#### YOUR OBJECTIVE:
From the entries below, please output exactly the lines starting at the one containing "2. Now if scheduler" and ending at the one containing "6. So this ensures", both included.

#### GIVEN RECORDS:
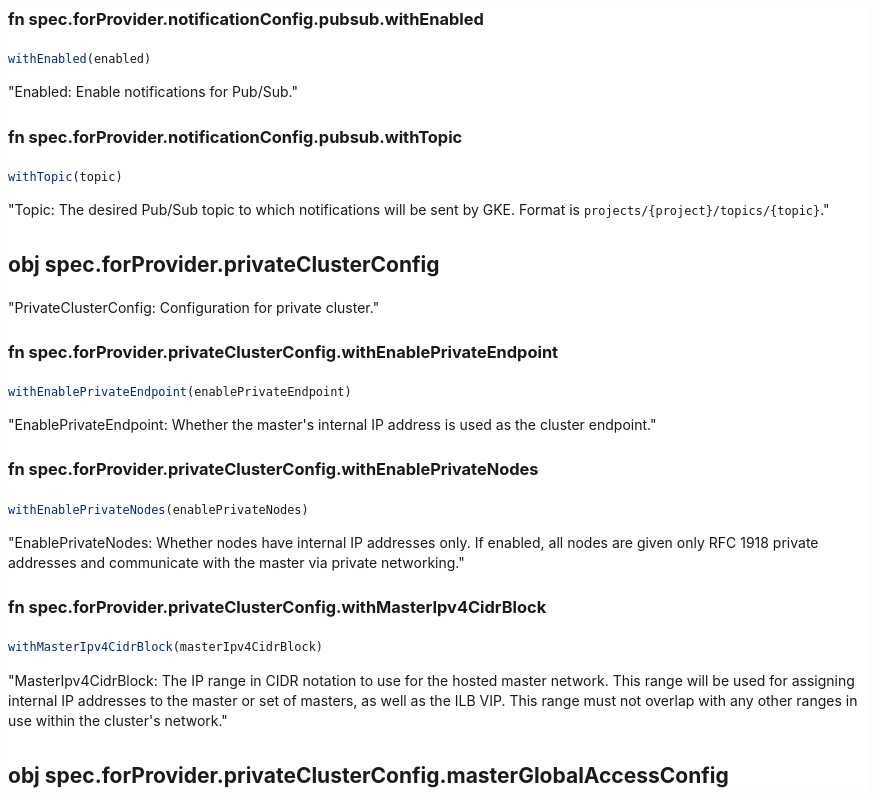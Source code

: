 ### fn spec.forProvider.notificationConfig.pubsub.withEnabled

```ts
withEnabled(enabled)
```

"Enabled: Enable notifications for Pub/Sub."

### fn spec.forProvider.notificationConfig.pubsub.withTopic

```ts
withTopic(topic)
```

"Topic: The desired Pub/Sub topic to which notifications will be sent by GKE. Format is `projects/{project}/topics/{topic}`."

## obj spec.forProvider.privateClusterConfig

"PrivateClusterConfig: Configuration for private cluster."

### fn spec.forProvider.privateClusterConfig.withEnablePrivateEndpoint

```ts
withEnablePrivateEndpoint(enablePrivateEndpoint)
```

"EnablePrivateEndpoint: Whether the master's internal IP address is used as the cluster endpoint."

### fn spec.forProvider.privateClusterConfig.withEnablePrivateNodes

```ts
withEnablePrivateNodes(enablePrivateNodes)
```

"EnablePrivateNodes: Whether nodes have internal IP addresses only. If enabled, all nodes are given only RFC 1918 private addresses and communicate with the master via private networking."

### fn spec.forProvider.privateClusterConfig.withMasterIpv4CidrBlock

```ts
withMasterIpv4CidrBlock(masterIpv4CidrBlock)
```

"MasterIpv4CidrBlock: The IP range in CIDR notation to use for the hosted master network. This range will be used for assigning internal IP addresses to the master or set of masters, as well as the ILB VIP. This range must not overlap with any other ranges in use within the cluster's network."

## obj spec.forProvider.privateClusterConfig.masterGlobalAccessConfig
* * *
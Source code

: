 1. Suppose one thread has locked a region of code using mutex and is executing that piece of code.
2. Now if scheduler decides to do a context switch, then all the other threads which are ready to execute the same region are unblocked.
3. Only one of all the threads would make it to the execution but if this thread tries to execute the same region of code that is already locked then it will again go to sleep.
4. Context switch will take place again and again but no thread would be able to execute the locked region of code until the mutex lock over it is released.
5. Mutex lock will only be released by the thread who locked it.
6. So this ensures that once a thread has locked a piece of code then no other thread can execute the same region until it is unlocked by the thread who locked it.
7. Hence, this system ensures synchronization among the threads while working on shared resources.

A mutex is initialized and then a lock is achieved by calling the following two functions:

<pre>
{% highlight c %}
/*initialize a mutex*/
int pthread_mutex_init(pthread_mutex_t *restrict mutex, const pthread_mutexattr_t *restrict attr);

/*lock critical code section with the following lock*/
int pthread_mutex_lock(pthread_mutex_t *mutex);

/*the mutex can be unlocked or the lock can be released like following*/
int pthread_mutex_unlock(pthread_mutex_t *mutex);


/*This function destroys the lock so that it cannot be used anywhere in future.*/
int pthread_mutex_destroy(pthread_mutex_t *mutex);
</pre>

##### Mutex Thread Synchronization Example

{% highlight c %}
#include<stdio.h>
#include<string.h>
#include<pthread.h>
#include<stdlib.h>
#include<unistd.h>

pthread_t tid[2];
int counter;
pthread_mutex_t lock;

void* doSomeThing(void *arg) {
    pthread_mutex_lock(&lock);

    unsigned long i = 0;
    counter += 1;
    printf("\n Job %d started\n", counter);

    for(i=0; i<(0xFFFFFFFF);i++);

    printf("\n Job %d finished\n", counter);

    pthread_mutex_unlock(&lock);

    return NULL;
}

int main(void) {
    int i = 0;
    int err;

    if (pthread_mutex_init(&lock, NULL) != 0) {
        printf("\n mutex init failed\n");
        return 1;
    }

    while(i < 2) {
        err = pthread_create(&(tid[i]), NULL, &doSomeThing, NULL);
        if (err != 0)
* * *
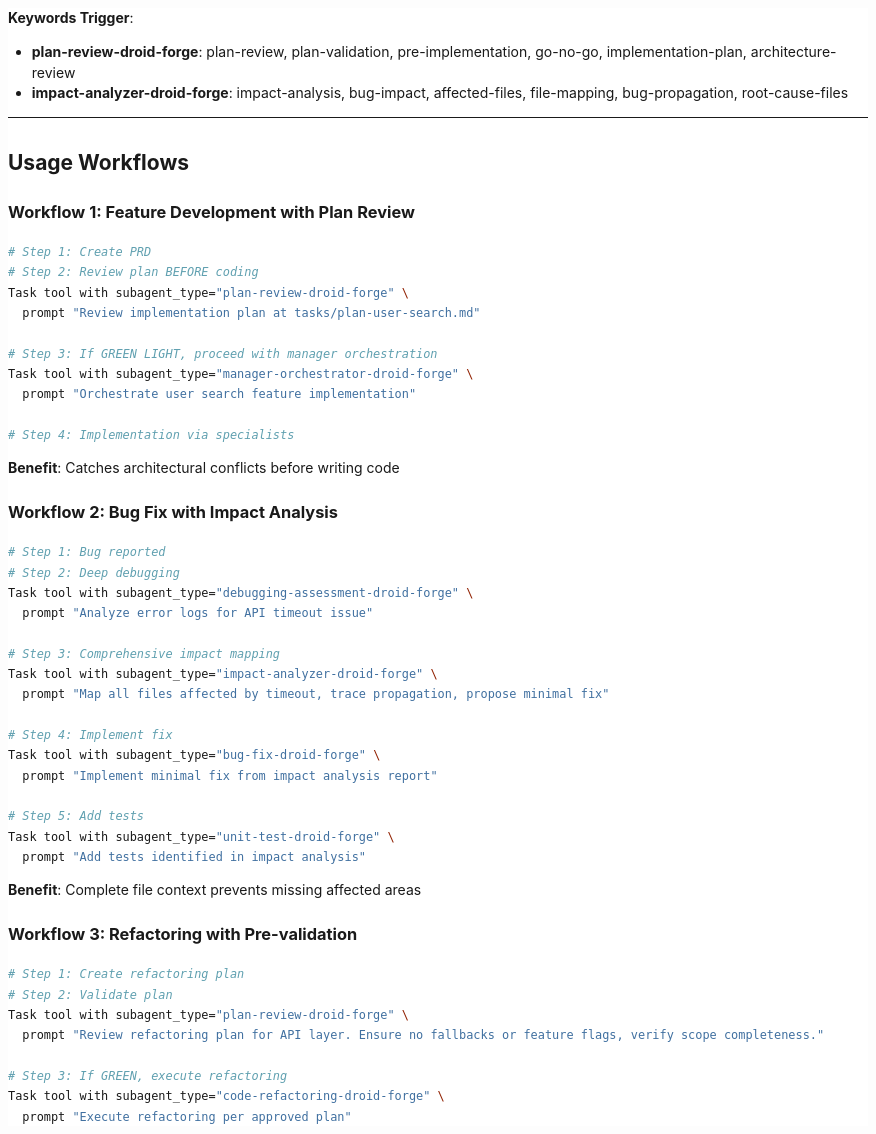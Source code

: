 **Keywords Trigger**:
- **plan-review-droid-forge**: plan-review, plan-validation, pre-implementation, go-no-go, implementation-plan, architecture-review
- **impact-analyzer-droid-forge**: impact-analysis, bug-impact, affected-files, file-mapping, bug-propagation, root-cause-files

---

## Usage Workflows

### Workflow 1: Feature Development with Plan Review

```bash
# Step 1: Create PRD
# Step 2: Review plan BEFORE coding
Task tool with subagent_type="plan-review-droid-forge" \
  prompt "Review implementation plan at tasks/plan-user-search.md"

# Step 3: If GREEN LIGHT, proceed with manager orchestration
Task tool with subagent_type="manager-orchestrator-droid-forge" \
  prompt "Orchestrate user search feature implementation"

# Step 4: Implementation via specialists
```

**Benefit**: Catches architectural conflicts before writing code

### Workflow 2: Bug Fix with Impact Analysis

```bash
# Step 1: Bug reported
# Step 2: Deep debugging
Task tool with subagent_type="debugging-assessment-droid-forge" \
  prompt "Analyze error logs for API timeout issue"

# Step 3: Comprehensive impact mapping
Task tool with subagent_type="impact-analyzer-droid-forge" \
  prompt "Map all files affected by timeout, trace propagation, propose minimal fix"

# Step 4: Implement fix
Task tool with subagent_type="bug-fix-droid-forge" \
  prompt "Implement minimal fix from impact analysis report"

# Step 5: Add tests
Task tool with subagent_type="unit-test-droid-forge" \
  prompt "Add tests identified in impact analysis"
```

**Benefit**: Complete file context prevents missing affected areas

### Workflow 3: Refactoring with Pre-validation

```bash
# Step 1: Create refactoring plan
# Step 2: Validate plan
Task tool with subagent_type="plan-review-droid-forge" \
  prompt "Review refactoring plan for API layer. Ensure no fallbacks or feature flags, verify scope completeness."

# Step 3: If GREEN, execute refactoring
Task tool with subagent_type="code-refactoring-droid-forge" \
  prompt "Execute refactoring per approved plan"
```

#### PROBLEM SOLUTION:
2. Now if scheduler decides to do a context switch, then all the other threads which are ready to execute the same region are unblocked.
3. Only one of all the threads would make it to the execution but if this thread tries to execute the same region of code that is already locked then it will again go to sleep.
4. Context switch will take place again and again but no thread would be able to execute the locked region of code until the mutex lock over it is released.
5. Mutex lock will only be released by the thread who locked it.
6. So this ensures that once a thread has locked a piece of code then no other thread can execute the same region until it is unlocked by the thread who locked it.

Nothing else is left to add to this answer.